Arvind Gopu's home on the web!

Simple Reference to Using Clustalw

Simple Multiple Sequence Alignments (MSAs)

If you want compute MSA of a sequence file called sequence_file, then this is how you'd go about it:

  $ clustalw sequence_file -output=gde -outfile=alignment.gde > stdout 2>&1

The -output parameter is used to specify output format. The outfile parameter enables you to have a different output filename. Both these parameters are optional -- they default to .ALN format and sequence_file.aln respectively.

Profile Alignments

Clustalw also lets you to align two existing MSA profiles (like the one created in the previous section).
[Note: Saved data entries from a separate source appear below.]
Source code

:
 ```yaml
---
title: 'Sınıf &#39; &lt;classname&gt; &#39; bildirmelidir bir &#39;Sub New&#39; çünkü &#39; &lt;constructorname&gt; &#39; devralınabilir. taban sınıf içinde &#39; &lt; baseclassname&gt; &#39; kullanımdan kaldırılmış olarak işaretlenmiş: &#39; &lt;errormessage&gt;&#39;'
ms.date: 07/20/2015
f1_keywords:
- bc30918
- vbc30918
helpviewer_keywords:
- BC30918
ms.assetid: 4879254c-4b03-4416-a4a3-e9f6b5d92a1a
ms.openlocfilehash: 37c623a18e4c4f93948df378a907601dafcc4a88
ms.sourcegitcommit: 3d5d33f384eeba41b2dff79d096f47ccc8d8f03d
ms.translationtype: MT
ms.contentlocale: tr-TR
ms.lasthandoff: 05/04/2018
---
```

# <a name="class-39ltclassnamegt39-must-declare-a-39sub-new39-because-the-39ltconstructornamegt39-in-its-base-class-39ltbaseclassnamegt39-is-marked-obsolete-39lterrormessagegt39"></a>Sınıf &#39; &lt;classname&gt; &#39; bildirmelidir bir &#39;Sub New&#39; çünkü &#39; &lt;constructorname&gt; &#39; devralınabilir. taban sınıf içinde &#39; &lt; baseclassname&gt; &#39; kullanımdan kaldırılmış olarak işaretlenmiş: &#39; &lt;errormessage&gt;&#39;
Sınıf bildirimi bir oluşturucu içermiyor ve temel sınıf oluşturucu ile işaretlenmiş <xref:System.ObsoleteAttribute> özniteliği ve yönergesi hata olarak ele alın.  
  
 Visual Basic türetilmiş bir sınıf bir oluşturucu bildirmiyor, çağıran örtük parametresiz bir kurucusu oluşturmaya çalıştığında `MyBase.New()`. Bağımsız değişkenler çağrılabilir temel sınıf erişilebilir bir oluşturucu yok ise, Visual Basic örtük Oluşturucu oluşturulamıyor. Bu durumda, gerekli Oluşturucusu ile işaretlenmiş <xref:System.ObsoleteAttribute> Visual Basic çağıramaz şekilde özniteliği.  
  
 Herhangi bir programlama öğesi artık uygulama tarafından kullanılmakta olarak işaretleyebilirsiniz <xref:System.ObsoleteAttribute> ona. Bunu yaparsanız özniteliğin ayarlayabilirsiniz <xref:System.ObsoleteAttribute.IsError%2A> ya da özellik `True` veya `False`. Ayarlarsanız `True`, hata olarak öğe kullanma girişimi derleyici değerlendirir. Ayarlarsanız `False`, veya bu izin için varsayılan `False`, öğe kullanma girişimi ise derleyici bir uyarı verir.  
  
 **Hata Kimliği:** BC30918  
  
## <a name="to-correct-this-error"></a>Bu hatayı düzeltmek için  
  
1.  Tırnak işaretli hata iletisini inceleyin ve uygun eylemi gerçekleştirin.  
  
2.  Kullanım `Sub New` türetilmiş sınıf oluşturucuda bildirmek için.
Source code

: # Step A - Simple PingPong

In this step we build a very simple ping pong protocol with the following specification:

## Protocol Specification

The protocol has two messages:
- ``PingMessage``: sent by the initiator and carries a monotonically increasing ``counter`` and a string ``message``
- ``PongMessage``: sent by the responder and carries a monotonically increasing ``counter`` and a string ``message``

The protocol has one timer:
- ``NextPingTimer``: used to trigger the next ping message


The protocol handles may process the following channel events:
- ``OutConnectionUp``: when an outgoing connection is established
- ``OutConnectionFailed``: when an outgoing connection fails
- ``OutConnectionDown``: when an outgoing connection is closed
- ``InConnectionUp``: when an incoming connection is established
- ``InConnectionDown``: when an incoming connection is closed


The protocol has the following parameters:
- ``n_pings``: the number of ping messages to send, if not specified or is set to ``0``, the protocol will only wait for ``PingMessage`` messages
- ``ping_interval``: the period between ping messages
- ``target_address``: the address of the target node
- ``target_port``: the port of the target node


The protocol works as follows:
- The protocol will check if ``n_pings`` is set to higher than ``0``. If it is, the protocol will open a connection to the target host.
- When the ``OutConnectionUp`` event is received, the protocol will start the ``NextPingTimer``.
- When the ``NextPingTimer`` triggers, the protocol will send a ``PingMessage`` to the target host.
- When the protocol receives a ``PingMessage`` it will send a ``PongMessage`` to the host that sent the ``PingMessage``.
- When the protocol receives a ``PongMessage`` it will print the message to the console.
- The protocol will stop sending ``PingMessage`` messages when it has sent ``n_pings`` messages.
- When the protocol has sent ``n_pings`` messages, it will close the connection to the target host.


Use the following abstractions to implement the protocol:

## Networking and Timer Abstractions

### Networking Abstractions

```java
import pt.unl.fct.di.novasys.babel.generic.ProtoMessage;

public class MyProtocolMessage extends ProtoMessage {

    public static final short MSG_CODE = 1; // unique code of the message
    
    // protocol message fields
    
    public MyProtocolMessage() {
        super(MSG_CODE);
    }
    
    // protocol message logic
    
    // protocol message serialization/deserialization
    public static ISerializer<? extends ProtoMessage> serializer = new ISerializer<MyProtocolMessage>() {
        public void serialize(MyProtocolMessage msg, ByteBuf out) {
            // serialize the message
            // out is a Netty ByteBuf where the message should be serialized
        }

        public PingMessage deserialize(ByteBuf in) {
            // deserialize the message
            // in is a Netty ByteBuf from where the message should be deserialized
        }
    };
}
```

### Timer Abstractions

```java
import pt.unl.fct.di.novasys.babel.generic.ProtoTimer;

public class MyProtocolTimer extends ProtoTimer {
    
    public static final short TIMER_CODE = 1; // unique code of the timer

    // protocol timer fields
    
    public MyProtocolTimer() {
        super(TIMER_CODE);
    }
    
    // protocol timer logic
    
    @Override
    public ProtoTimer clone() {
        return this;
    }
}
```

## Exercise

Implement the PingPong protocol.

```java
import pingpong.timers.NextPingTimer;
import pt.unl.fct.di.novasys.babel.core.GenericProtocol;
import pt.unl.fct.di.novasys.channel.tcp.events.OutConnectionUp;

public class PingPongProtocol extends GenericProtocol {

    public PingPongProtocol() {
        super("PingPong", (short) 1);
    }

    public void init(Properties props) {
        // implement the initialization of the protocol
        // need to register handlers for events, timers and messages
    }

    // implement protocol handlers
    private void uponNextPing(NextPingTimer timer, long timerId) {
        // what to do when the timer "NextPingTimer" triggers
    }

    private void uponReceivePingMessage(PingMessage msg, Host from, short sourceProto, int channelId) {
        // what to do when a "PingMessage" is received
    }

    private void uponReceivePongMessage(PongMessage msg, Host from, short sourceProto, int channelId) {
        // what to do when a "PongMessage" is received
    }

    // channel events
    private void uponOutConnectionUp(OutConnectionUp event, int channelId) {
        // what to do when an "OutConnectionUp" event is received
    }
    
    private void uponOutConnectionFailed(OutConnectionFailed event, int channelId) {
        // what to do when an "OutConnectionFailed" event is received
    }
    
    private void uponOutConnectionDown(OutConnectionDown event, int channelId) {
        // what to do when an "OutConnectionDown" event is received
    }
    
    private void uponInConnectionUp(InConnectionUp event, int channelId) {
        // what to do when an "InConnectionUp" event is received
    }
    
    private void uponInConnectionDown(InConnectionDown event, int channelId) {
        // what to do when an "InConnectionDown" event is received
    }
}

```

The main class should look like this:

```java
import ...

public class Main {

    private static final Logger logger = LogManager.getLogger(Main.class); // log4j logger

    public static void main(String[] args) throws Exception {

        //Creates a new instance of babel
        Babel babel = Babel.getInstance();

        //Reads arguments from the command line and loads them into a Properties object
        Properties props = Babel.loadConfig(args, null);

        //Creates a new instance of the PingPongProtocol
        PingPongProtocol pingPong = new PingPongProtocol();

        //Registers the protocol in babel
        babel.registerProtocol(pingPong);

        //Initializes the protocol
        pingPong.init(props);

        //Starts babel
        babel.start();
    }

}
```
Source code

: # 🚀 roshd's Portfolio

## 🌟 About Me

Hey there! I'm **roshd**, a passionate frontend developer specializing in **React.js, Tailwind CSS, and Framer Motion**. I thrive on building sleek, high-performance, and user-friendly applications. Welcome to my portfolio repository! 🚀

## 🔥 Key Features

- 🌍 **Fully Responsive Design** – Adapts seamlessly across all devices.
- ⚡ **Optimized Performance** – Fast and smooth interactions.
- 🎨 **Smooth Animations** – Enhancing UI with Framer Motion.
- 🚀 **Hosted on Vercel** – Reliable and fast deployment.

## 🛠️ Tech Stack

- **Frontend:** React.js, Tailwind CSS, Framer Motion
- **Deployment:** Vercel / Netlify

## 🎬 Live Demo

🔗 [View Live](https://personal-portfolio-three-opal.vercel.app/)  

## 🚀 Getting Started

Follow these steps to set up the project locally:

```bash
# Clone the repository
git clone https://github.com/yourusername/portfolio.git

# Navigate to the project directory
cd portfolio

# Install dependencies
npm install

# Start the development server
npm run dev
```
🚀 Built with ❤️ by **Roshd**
Here's how you can align profiles:

  $ clustalw -profile1=alignment1.gde -profile2=alignment2.gde -output=gde -outfile=combined_profile.gde > stdout 2>&1

The -output and outfile parameters are used for the same purpose as in the above case.

Phylogenetic Trees

Finally Clustalw can be used to generate phylogenetic trees out of MSA profiles. Here's how you can do that:

  $   $clustalw some_profile.gde -tree -outputtree=ph > stdout 2>&1

The -tree indicated you are trying to generate a tree. The -outputtree parameter is used to specify the type of tree you'd like to generate. Possible types are {ph, nj, dst}. See clustalw help index (link below) for more detail.

More information

The clustalw help index link off this page is an excellent source of information. Also, you could try clustalw interactively and figure out command line options -- you'll need to use intuition for this :-).

The usual caveat about bioinformatics tools -- try to have a file name which is more than one character long for your sequence file. I've also experienced Clustalw screwing up with paths (absolute, reference, it doesn't matter!). If it claims it can't find the input seq file or if the input file is empty, try using absolute/relative path; might solve the problem!